Entries shown.
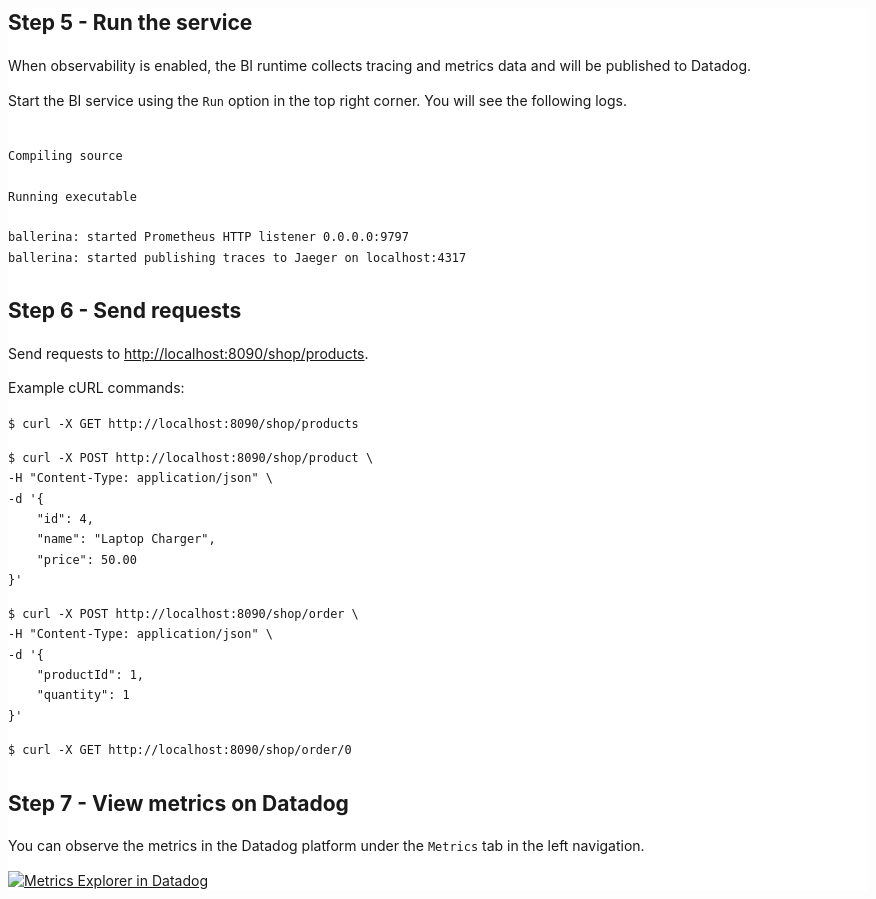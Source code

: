 ## Step 5 - Run the service

When observability is enabled, the BI runtime collects tracing and metrics data and will be published to Datadog.

Start the BI service using the `Run` option in the top right corner. You will see the following logs.

```

Compiling source

Running executable

ballerina: started Prometheus HTTP listener 0.0.0.0:9797
ballerina: started publishing traces to Jaeger on localhost:4317
```

## Step 6 - Send requests
 
Send requests to <http://localhost:8090/shop/products>.

Example cURL commands:

```
$ curl -X GET http://localhost:8090/shop/products
```
```
$ curl -X POST http://localhost:8090/shop/product \
-H "Content-Type: application/json" \
-d '{
    "id": 4, 
    "name": "Laptop Charger", 
    "price": 50.00
}'
```
```
$ curl -X POST http://localhost:8090/shop/order \
-H "Content-Type: application/json" \
-d '{
    "productId": 1, 
    "quantity": 1
}'
```
```
$ curl -X GET http://localhost:8090/shop/order/0
```

## Step 7 - View metrics on Datadog

You can observe the metrics in the Datadog platform under the `Metrics` tab in the left navigation.

<a href="{{base_path}}/assets/img/observability/supported-tools/datadog-metrics-explorer.png"><img src="{{base_path}}/assets/img/observability/supported-tools/datadog-metrics-explorer.png " alt="Metrics Explorer in Datadog" width="70%"></a>
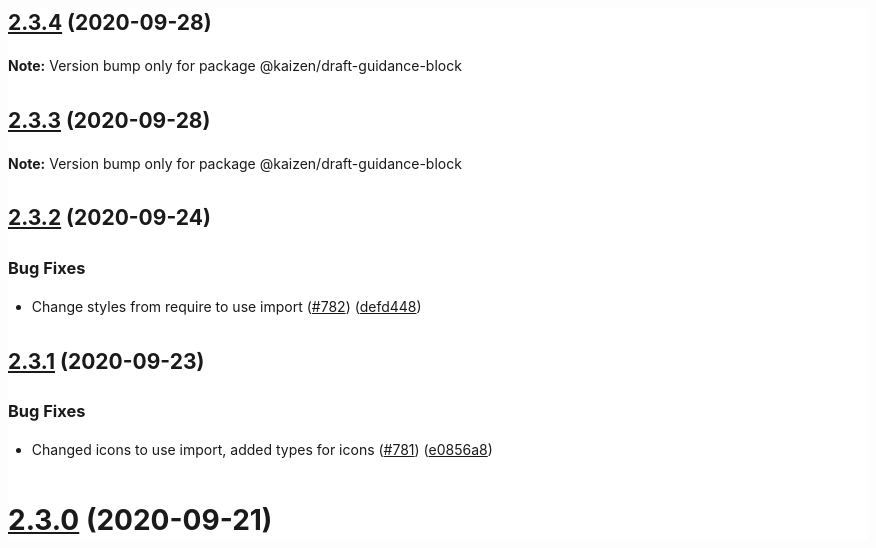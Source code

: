 



## [2.3.4](https://github.com/cultureamp/kaizen-design-system/compare/@kaizen/draft-guidance-block@2.3.3...@kaizen/draft-guidance-block@2.3.4) (2020-09-28)

**Note:** Version bump only for package @kaizen/draft-guidance-block





## [2.3.3](https://github.com/cultureamp/kaizen-design-system/compare/@kaizen/draft-guidance-block@2.3.2...@kaizen/draft-guidance-block@2.3.3) (2020-09-28)

**Note:** Version bump only for package @kaizen/draft-guidance-block





## [2.3.2](https://github.com/cultureamp/kaizen-design-system/compare/@kaizen/draft-guidance-block@2.3.1...@kaizen/draft-guidance-block@2.3.2) (2020-09-24)


### Bug Fixes

* Change styles from require to use import ([#782](https://github.com/cultureamp/kaizen-design-system/issues/782)) ([defd448](https://github.com/cultureamp/kaizen-design-system/commit/defd4483faa3459d9af48e272c63656798008a28))





## [2.3.1](https://github.com/cultureamp/kaizen-design-system/compare/@kaizen/draft-guidance-block@2.3.0...@kaizen/draft-guidance-block@2.3.1) (2020-09-23)


### Bug Fixes

* Changed icons to use import, added types for icons ([#781](https://github.com/cultureamp/kaizen-design-system/issues/781)) ([e0856a8](https://github.com/cultureamp/kaizen-design-system/commit/e0856a84e3b39d3dc1bfa910b0b973bd65e170c9))





# [2.3.0](https://github.com/cultureamp/kaizen-design-system/compare/@kaizen/draft-guidance-block@2.2.37...@kaizen/draft-guidance-block@2.3.0) (2020-09-21)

Goal of the exercise. From the entries, copy out each line containing the word "draft".

Answer to this exercise.
## [2.3.4](https://github.com/cultureamp/kaizen-design-system/compare/@kaizen/draft-guidance-block@2.3.3...@kaizen/draft-guidance-block@2.3.4) (2020-09-28)
**Note:** Version bump only for package @kaizen/draft-guidance-block
## [2.3.3](https://github.com/cultureamp/kaizen-design-system/compare/@kaizen/draft-guidance-block@2.3.2...@kaizen/draft-guidance-block@2.3.3) (2020-09-28)
**Note:** Version bump only for package @kaizen/draft-guidance-block
## [2.3.2](https://github.com/cultureamp/kaizen-design-system/compare/@kaizen/draft-guidance-block@2.3.1...@kaizen/draft-guidance-block@2.3.2) (2020-09-24)
## [2.3.1](https://github.com/cultureamp/kaizen-design-system/compare/@kaizen/draft-guidance-block@2.3.0...@kaizen/draft-guidance-block@2.3.1) (2020-09-23)
# [2.3.0](https://github.com/cultureamp/kaizen-design-system/compare/@kaizen/draft-guidance-block@2.2.37...@kaizen/draft-guidance-block@2.3.0) (2020-09-21)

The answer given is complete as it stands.